As useless as an ejection seat in a helicopter. Mudflaps on a turtle. Pistol range in a bouncy house. Costume designer on a porn flick. Solar powered night scopes. An ashtray on a Harley. Glass pieatas. Triangular wheels.
Oh sure, they strut and pose and squawk and stamp their little impotent feet but so far have accomplished nothing. Less than nothing. Negative nothing if that's even a thing. And no, you're right, it isn't.
Our new president celebrates Black History Month by comparing himself to MLK. He goes to a National Prayer Breakfast and asks the assembled to pray for Arnold Schwarzenegger's ratings on the television show he produces. He pPicks a fight with Australia. Australia for crum's sakes, home of the koala bear. We're about to go to war with koala bears. Come on, America, that's not who we are.

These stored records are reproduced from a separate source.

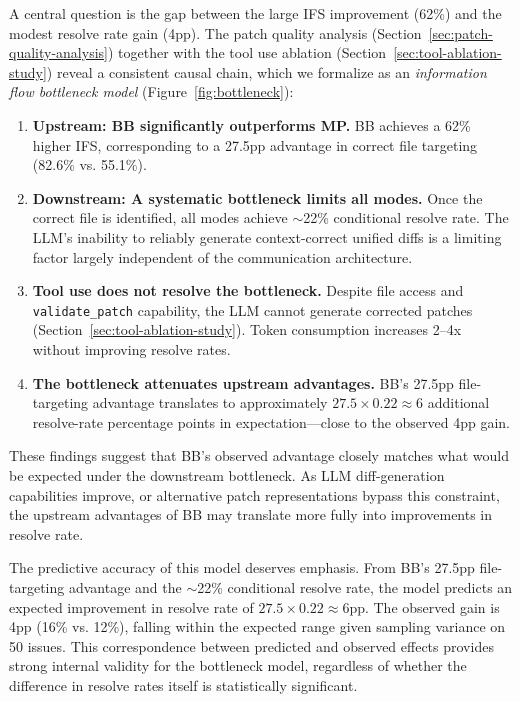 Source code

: \documentclass{ieeeaccess}
\begin{document}
A central question is the gap between the large IFS improvement (62\%) and the modest resolve rate gain (4pp). The patch quality analysis (Section~\ref{sec:patch-quality-analysis}) together with the tool use ablation (Section~\ref{sec:tool-ablation-study}) reveal a consistent causal chain, which we formalize as an \emph{information flow bottleneck model} (Figure~\ref{fig:bottleneck}):

\begin{enumerate}
\item \textbf{Upstream: BB significantly outperforms MP.} BB achieves a 62\% higher IFS, corresponding to a 27.5pp advantage in correct file targeting (82.6\% vs. 55.1\%).

\item \textbf{Downstream: A systematic bottleneck limits all modes.} Once the correct file is identified, all modes achieve $\sim$22\% conditional resolve rate. The LLM's inability to reliably generate context-correct unified diffs is a limiting factor largely independent of the communication architecture.

\item \textbf{Tool use does not resolve the bottleneck.} Despite file access and \texttt{validate\_patch} capability, the LLM cannot generate corrected patches (Section~\ref{sec:tool-ablation-study}). Token consumption increases 2--4x without improving resolve rates.

\item \textbf{The bottleneck attenuates upstream advantages.} BB's 27.5pp file-targeting advantage translates to approximately $27.5 \times 0.22 \approx 6$ additional resolve-rate percentage points in expectation---close to the observed 4pp gain.

\end{enumerate}
These findings suggest that BB's observed advantage closely matches what would be expected under the downstream bottleneck. As LLM diff-generation capabilities improve, or alternative patch representations bypass this constraint, the upstream advantages of BB may translate more fully into improvements in resolve rate.

The predictive accuracy of this model deserves emphasis. From BB's 27.5pp file-targeting advantage and the $\sim$22\% conditional resolve rate, the model predicts an expected improvement in resolve rate of $27.5 \times 0.22 \approx 6$pp. The observed gain is 4pp (16\% vs. 12\%), falling within the expected range given sampling variance on 50 issues. This correspondence between predicted and observed effects provides strong internal validity for the bottleneck model, regardless of whether the difference in resolve rates itself is statistically significant.
\end{document}
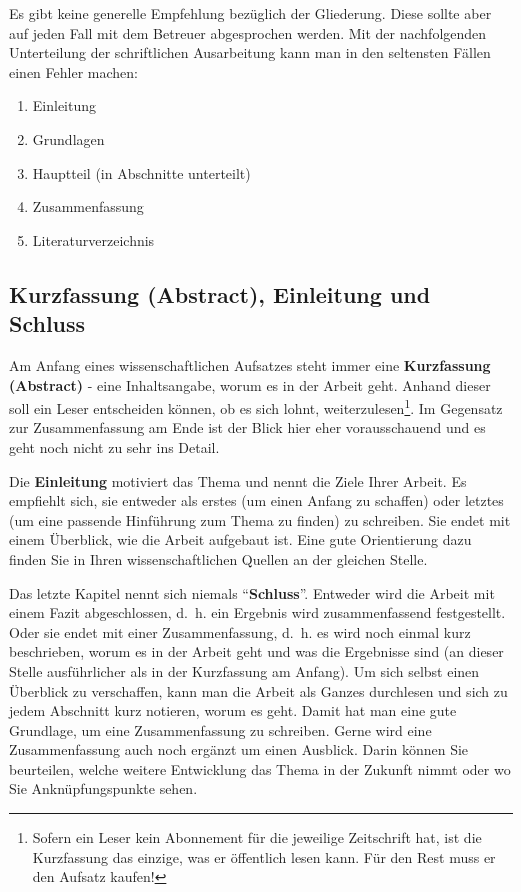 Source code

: \documentclass[final,bibliography=totocnumbered]{include/sikseminar}
\begin{document}
Es gibt keine generelle Empfehlung bezüglich der Gliederung. Diese sollte aber auf jeden Fall mit dem Betreuer abgesprochen werden. Mit der nachfolgenden Unterteilung der schriftlichen Ausarbeitung kann man in den seltensten Fällen einen Fehler machen:
\begin{enumerate}
	\item Einleitung
	\item Grundlagen
	\item Hauptteil (in Abschnitte unterteilt)
	\item Zusammenfassung
	\item Literaturverzeichnis
\end{enumerate}

\subsection{Kurzfassung (Abstract), Einleitung und Schluss}
Am Anfang eines wissenschaftlichen Aufsatzes steht immer eine \textbf{Kurzfassung (Abstract)} - eine Inhaltsangabe, worum es in der Arbeit geht. Anhand dieser soll ein Leser entscheiden können, ob es sich lohnt, weiterzulesen\footnote{Sofern ein Leser kein Abonnement für die jeweilige Zeitschrift hat, ist die Kurzfassung das einzige, was er öffentlich lesen kann. Für den Rest muss er den Aufsatz kaufen!}. Im Gegensatz zur Zusammenfassung am Ende ist der Blick hier eher vorausschauend und es geht noch nicht zu sehr ins Detail.

Die \textbf{Einleitung} motiviert das Thema und nennt die Ziele Ihrer Arbeit. Es empfiehlt sich, sie entweder als erstes (um einen Anfang zu schaffen) oder letztes (um eine passende Hinführung zum Thema zu finden) zu schreiben. Sie endet mit einem Überblick, wie die Arbeit aufgebaut ist. Eine gute Orientierung dazu finden Sie in Ihren wissenschaftlichen Quellen an der gleichen Stelle.

Das letzte Kapitel nennt sich niemals "`\textbf{Schluss}"'. Entweder wird die Arbeit mit einem Fazit abgeschlossen, d.~h. ein Ergebnis wird zusammenfassend festgestellt. Oder sie endet mit einer Zusammenfassung, d.~h. es wird noch einmal kurz beschrieben, worum es in der Arbeit geht und was die Ergebnisse sind (an dieser Stelle ausführlicher als in der Kurzfassung am Anfang). Um sich selbst einen Überblick zu verschaffen, kann man die Arbeit als Ganzes durchlesen und sich zu jedem Abschnitt kurz notieren, worum es geht. Damit hat man eine gute Grundlage, um eine Zusammenfassung zu schreiben. Gerne wird eine Zusammenfassung auch noch ergänzt um einen Ausblick. Darin können Sie beurteilen, welche weitere Entwicklung das Thema in der Zukunft nimmt oder wo Sie Anknüpfungspunkte sehen.
\end{document}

Nancy Pelosi displays a look of perpetual surprise, but can't bring herself to do anything but wag her finger and shake her head. Bernie Sanders? Zero. Zip. Nada. Nothing. He hasn't even threatened to give the President a stern look. Okay, a sterner look.
Barack Obama has left the building. No, really. He's gone fishing. In Chicago or Hawaii or Kenya or somewhere. Hillary Clinton is no help at all, she just keeps laughing. John Lewis and Elizabeth Warren are the only isolated voices in the wilderness, two lonely figures fighting on the balustrade trying to wave away swarms of raptors. Getting the same support from their compatriots as bulls get from squirrels.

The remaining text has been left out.